- _The data_:
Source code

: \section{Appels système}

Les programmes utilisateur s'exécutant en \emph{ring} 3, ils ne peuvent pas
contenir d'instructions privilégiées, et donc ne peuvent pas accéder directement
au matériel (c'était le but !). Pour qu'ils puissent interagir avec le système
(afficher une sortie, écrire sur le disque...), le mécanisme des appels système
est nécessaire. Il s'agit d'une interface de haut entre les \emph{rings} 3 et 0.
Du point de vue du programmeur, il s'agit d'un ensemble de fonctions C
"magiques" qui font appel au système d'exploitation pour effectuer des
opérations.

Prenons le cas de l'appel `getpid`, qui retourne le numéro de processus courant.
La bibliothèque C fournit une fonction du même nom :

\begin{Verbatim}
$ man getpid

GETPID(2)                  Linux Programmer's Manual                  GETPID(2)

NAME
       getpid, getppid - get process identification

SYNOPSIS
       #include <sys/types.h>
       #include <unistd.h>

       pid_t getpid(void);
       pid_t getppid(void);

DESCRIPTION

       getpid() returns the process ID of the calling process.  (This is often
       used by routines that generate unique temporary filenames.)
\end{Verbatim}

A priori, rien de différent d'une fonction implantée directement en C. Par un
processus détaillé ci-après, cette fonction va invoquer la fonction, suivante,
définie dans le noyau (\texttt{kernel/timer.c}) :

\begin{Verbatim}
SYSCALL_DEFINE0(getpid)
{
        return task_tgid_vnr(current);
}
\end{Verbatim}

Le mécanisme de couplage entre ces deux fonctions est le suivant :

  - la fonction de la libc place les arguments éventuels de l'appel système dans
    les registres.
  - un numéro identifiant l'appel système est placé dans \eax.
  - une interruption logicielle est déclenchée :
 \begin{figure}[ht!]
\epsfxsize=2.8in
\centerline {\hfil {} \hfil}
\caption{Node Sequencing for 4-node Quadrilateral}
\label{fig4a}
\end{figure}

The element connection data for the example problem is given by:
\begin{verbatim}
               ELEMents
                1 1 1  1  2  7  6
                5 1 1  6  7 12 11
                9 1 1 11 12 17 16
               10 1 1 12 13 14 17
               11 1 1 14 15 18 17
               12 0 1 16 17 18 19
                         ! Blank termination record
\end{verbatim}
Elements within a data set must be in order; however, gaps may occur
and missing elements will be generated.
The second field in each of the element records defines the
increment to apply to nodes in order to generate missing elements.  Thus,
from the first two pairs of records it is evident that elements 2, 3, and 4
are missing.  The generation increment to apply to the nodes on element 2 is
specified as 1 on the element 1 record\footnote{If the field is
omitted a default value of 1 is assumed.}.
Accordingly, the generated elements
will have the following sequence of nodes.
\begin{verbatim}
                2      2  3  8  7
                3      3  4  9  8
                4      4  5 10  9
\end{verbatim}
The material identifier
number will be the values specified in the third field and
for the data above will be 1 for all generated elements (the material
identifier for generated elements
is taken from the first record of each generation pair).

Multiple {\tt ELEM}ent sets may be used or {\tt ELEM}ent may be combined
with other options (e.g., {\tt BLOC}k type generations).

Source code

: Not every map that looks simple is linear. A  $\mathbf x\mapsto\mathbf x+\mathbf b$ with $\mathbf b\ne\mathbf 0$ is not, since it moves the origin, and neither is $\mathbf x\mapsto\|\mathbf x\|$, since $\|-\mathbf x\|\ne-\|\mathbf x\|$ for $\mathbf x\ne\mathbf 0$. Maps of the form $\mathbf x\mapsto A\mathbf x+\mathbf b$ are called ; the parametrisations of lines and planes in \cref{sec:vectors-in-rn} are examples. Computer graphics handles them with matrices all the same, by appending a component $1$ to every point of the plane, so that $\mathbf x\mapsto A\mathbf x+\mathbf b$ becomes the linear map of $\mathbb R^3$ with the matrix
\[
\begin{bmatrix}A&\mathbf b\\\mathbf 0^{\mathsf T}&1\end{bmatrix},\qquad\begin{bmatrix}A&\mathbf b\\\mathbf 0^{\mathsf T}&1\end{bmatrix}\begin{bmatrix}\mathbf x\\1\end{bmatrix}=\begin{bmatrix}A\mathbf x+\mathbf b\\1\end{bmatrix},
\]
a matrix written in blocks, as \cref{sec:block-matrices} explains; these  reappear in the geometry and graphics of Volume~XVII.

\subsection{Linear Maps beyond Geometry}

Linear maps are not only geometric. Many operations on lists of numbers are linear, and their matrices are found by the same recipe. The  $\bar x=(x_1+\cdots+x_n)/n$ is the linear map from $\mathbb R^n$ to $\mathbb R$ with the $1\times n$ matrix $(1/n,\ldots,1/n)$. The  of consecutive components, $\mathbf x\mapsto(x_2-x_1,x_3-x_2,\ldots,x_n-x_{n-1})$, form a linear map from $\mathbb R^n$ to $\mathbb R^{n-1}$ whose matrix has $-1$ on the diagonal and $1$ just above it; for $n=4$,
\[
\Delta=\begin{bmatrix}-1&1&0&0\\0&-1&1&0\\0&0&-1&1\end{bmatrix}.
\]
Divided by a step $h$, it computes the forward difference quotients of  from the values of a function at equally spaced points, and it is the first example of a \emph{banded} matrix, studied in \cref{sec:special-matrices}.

- _Work to be completed_: All the records above need to be set down again exactly as they were given.

- _Exercise output_:
Source code

: \section{Appels système}

Les programmes utilisateur s'exécutant en \emph{ring} 3, ils ne peuvent pas
contenir d'instructions privilégiées, et donc ne peuvent pas accéder directement
au matériel (c'était le but !). Pour qu'ils puissent interagir avec le système
(afficher une sortie, écrire sur le disque...), le mécanisme des appels système
est nécessaire. Il s'agit d'une interface de haut entre les \emph{rings} 3 et 0.
Du point de vue du programmeur, il s'agit d'un ensemble de fonctions C
"magiques" qui font appel au système d'exploitation pour effectuer des
opérations.

Prenons le cas de l'appel `getpid`, qui retourne le numéro de processus courant.
La bibliothèque C fournit une fonction du même nom :

\begin{Verbatim}
$ man getpid

GETPID(2)                  Linux Programmer's Manual                  GETPID(2)

NAME
       getpid, getppid - get process identification

SYNOPSIS
       #include <sys/types.h>
       #include <unistd.h>

       pid_t getpid(void);
       pid_t getppid(void);

DESCRIPTION

       getpid() returns the process ID of the calling process.  (This is often
       used by routines that generate unique temporary filenames.)
\end{Verbatim}

A priori, rien de différent d'une fonction implantée directement en C. Par un
processus détaillé ci-après, cette fonction va invoquer la fonction, suivante,
définie dans le noyau (\texttt{kernel/timer.c}) :

\begin{Verbatim}
SYSCALL_DEFINE0(getpid)
{
        return task_tgid_vnr(current);
}
\end{Verbatim}

Le mécanisme de couplage entre ces deux fonctions est le suivant :

  - la fonction de la libc place les arguments éventuels de l'appel système dans
    les registres.
  - un numéro identifiant l'appel système est placé dans \eax.
  - une interruption logicielle est déclenchée :
 \begin{figure}[ht!]
\epsfxsize=2.8in
\centerline {\hfil {} \hfil}
\caption{Node Sequencing for 4-node Quadrilateral}
\label{fig4a}
\end{figure}

The element connection data for the example problem is given by:
\begin{verbatim}
               ELEMents
                1 1 1  1  2  7  6
                5 1 1  6  7 12 11
                9 1 1 11 12 17 16
               10 1 1 12 13 14 17
               11 1 1 14 15 18 17
               12 0 1 16 17 18 19
                         ! Blank termination record
\end{verbatim}
Elements within a data set must be in order; however, gaps may occur
and missing elements will be generated.
The second field in each of the element records defines the
increment to apply to nodes in order to generate missing elements.  Thus,
from the first two pairs of records it is evident that elements 2, 3, and 4
are missing.  The generation increment to apply to the nodes on element 2 is
specified as 1 on the element 1 record\footnote{If the field is
omitted a default value of 1 is assumed.}.
Accordingly, the generated elements
will have the following sequence of nodes.
\begin{verbatim}
                2      2  3  8  7
                3      3  4  9  8
                4      4  5 10  9
\end{verbatim}
The material identifier
number will be the values specified in the third field and
for the data above will be 1 for all generated elements (the material
identifier for generated elements
is taken from the first record of each generation pair).

Multiple {\tt ELEM}ent sets may be used or {\tt ELEM}ent may be combined
with other options (e.g., {\tt BLOC}k type generations).

Source code

: Not every map that looks simple is linear. A  $\mathbf x\mapsto\mathbf x+\mathbf b$ with $\mathbf b\ne\mathbf 0$ is not, since it moves the origin, and neither is $\mathbf x\mapsto\|\mathbf x\|$, since $\|-\mathbf x\|\ne-\|\mathbf x\|$ for $\mathbf x\ne\mathbf 0$. Maps of the form $\mathbf x\mapsto A\mathbf x+\mathbf b$ are called ; the parametrisations of lines and planes in \cref{sec:vectors-in-rn} are examples. Computer graphics handles them with matrices all the same, by appending a component $1$ to every point of the plane, so that $\mathbf x\mapsto A\mathbf x+\mathbf b$ becomes the linear map of $\mathbb R^3$ with the matrix
\[
\begin{bmatrix}A&\mathbf b\\\mathbf 0^{\mathsf T}&1\end{bmatrix},\qquad\begin{bmatrix}A&\mathbf b\\\mathbf 0^{\mathsf T}&1\end{bmatrix}\begin{bmatrix}\mathbf x\\1\end{bmatrix}=\begin{bmatrix}A\mathbf x+\mathbf b\\1\end{bmatrix},
\]
a matrix written in blocks, as \cref{sec:block-matrices} explains; these  reappear in the geometry and graphics of Volume~XVII.

\subsection{Linear Maps beyond Geometry}

Linear maps are not only geometric. Many operations on lists of numbers are linear, and their matrices are found by the same recipe. The  $\bar x=(x_1+\cdots+x_n)/n$ is the linear map from $\mathbb R^n$ to $\mathbb R$ with the $1\times n$ matrix $(1/n,\ldots,1/n)$. The  of consecutive components, $\mathbf x\mapsto(x_2-x_1,x_3-x_2,\ldots,x_n-x_{n-1})$, form a linear map from $\mathbb R^n$ to $\mathbb R^{n-1}$ whose matrix has $-1$ on the diagonal and $1$ just above it; for $n=4$,
\[
\Delta=\begin{bmatrix}-1&1&0&0\\0&-1&1&0\\0&0&-1&1\end{bmatrix}.
\]
Divided by a step $h$, it computes the forward difference quotients of  from the values of a function at equally spaced points, and it is the first example of a \emph{banded} matrix, studied in \cref{sec:special-matrices}.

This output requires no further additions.